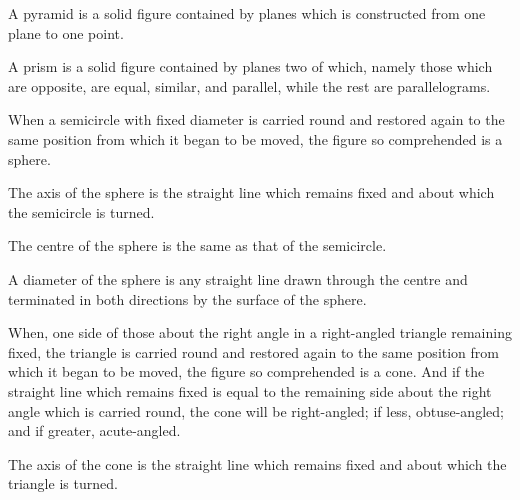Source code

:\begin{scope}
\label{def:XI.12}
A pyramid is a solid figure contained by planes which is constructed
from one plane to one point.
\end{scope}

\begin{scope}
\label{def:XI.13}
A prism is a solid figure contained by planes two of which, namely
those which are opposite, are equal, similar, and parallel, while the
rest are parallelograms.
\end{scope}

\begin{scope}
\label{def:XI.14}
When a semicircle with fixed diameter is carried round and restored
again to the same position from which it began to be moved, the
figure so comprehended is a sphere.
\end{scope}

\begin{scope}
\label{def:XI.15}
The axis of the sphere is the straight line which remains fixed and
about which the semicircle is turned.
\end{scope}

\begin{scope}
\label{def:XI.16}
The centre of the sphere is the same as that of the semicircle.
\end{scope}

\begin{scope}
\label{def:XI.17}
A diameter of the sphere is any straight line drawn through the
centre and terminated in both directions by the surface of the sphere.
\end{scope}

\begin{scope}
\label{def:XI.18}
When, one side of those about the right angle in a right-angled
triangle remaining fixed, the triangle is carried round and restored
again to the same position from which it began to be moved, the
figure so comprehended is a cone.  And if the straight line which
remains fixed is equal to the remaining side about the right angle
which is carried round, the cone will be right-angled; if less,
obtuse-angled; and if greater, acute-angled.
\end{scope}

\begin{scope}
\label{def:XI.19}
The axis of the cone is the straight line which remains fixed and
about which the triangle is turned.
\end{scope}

▬▬▬▬▬▬▬▬▬▬

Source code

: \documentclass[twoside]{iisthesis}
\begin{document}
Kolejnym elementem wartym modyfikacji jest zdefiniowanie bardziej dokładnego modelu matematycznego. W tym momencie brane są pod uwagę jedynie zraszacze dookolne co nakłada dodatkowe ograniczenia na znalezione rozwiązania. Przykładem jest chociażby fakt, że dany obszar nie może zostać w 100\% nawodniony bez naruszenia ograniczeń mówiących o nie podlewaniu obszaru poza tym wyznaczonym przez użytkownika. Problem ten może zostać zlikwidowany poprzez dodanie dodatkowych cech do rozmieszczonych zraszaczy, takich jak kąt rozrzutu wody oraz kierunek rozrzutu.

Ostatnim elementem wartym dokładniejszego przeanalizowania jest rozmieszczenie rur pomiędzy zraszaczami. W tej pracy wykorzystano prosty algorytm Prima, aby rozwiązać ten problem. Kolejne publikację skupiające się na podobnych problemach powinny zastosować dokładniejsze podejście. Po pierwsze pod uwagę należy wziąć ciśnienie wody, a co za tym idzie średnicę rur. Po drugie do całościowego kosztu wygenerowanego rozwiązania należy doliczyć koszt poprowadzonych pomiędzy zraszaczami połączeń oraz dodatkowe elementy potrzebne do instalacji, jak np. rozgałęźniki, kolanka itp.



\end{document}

▬▬▬▬▬▬▬▬▬▬

INSTRUCTIONS FOR THE TASK
Check each line of the material above for "straight" and say how many lines contain it, giving the number alone.

RESPONSE BOX
4